23. A hydrogel composition according to any one of claims 19 to 22, selected from sheet hydrogels, shaped hydrogels, amorphous hydrogels and foamed hydrogels.

24. A hydrogel composition according to any one of claims 19 to 23, further comprising an organic plasticiser or humectant and being bioadhesive.

25. A pharmaceutical composition, preferably for topical application, comprising an antimicrobially effective amount of a composition according to any one of the preceding claims as an active antimicrobial- agent.

26. A medical device comprising an antimicrobially effective amount of a composition according to any one of claims 1 to 24 as an active antimicrobial agent.

27. A wound dressing comprising an antimicrobially effective amount of a composition according to any one of claims 1 to 24 as an active antimicrobial agent.

28. A suture comprising an antimicrobially effective amount of a composition according to any one of claims 1 to 24 as an active antimicrobial agent.

29. A method of treating or preventing microbial infection in a human or non- human animal in need thereof, which comprises administering to the human or non-human animal an antimicrobially effective amount of a composition according to any one of claims 1 to 25.

30. A method according to claim 29, wherein the administration is carried out by using a pharmaceutical composition according to claim 25 in a surgical or therapeutic method.

31. A method according to claim 29, wherein the administration is carried out by using a medical device according to claim 26 in a surgical or therapeutic method.

32. A method according to claim 29, wherein the administration is carried out by using a wound dressing according to claim 27 in a surgical or therapeutic method.

33. A method according to claim 29, wherein the administration is carried out by using a suture according to claim 28 in a surgical or therapeutic method.

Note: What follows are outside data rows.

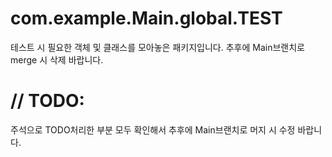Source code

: # com.example.Main.global.TEST
테스트 시 필요한 객체 및 클래스를 모아놓은 패키지입니다. 추후에 Main브랜치로 merge 시 삭제 바랍니다.

# // TODO:
주석으로 TODO처리한 부분 모두 확인해서 추후에 Main브랜치로 머지 시 수정 바랍니다.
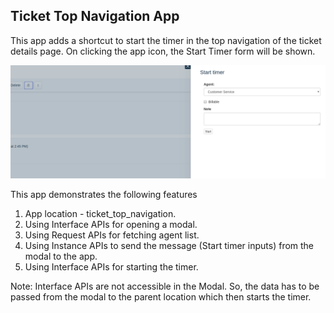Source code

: ## Ticket Top Navigation App

This app adds a shortcut to start the timer in the top navigation of the ticket details page. On clicking the app icon, the Start Timer form will be shown.

![](screenshots/fullShot.png)

This app demonstrates the following features

1. App location - ticket_top_navigation.
2. Using Interface APIs for opening a modal.
3. Using Request APIs for fetching agent list.
4. Using Instance APIs to send the message (Start timer inputs) from the modal to the app.
5. Using Interface APIs for starting the timer.

Note:
Interface APIs are not accessible in the Modal. So, the data has to be passed from the modal to the parent location which then starts the timer.
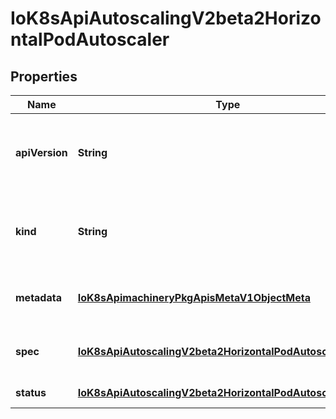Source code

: 
# IoK8sApiAutoscalingV2beta2HorizontalPodAutoscaler

## Properties
Name | Type | Description | Notes
------------ | ------------- | ------------- | -------------
**apiVersion** | **String** | APIVersion defines the versioned schema of this representation of an object. Servers should convert recognized schemas to the latest internal value, and may reject unrecognized values. More info: https://git.k8s.io/community/contributors/devel/api-conventions.md#resources |  [optional]
**kind** | **String** | Kind is a string value representing the REST resource this object represents. Servers may infer this from the endpoint the client submits requests to. Cannot be updated. In CamelCase. More info: https://git.k8s.io/community/contributors/devel/api-conventions.md#types-kinds |  [optional]
**metadata** | [**IoK8sApimachineryPkgApisMetaV1ObjectMeta**](IoK8sApimachineryPkgApisMetaV1ObjectMeta.md) | metadata is the standard object metadata. More info: https://git.k8s.io/community/contributors/devel/api-conventions.md#metadata |  [optional]
**spec** | [**IoK8sApiAutoscalingV2beta2HorizontalPodAutoscalerSpec**](IoK8sApiAutoscalingV2beta2HorizontalPodAutoscalerSpec.md) | spec is the specification for the behaviour of the autoscaler. More info: https://git.k8s.io/community/contributors/devel/api-conventions.md#spec-and-status. |  [optional]
**status** | [**IoK8sApiAutoscalingV2beta2HorizontalPodAutoscalerStatus**](IoK8sApiAutoscalingV2beta2HorizontalPodAutoscalerStatus.md) | status is the current information about the autoscaler. |  [optional]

34. In an antimicrobial composition comprising (a) an antimicrobially effective amount of a dissolved antimicrobial metal ion and (b) a dissolved halide ion present in a molar excess relative to the metal ion, the use of sufficient excess of the halide ion to stabilise the antimicrobial activity of the metal ion against loss on exposure to light and gamma radiation, preferably without the need for non-halide stabilising agents.

35. A use according to claim 34, wherein the composition is a composition according to any one of claims 2 to 24 or is present in a pharmaceutical composition, medical device, wound dressing or suture according to any one of claims 25 to 28.

36; In a photo- and/or gamma-activated polymerisation process for preparing an antimicrobial hydrogel composition comprising a hydrogel polymer and an antimicrobially effective amount of a dissolved antimicrobial metal ion, the use of a sufficient molar excess, relative to the metal ion, oτ a dissolved halide ion in a polymerisable pre-mix containing the metal ion and to be exposed to light and/or gamma radiation for the said polymerisation, to stabilise the antimicrobial activity of the metal ion against loss on exposure of the metal ion to the said light and/or gamma radiation during the said polymerisation, preferably without the need for non-halide stabilising agents.

37. A use according to claim 36, wherein the composition is a composition according to any one of claims 2 to 24 or is a composition for use in a pharmaceutical composition, medical device, wound dressing or suture according to any one of claims 25 to 28.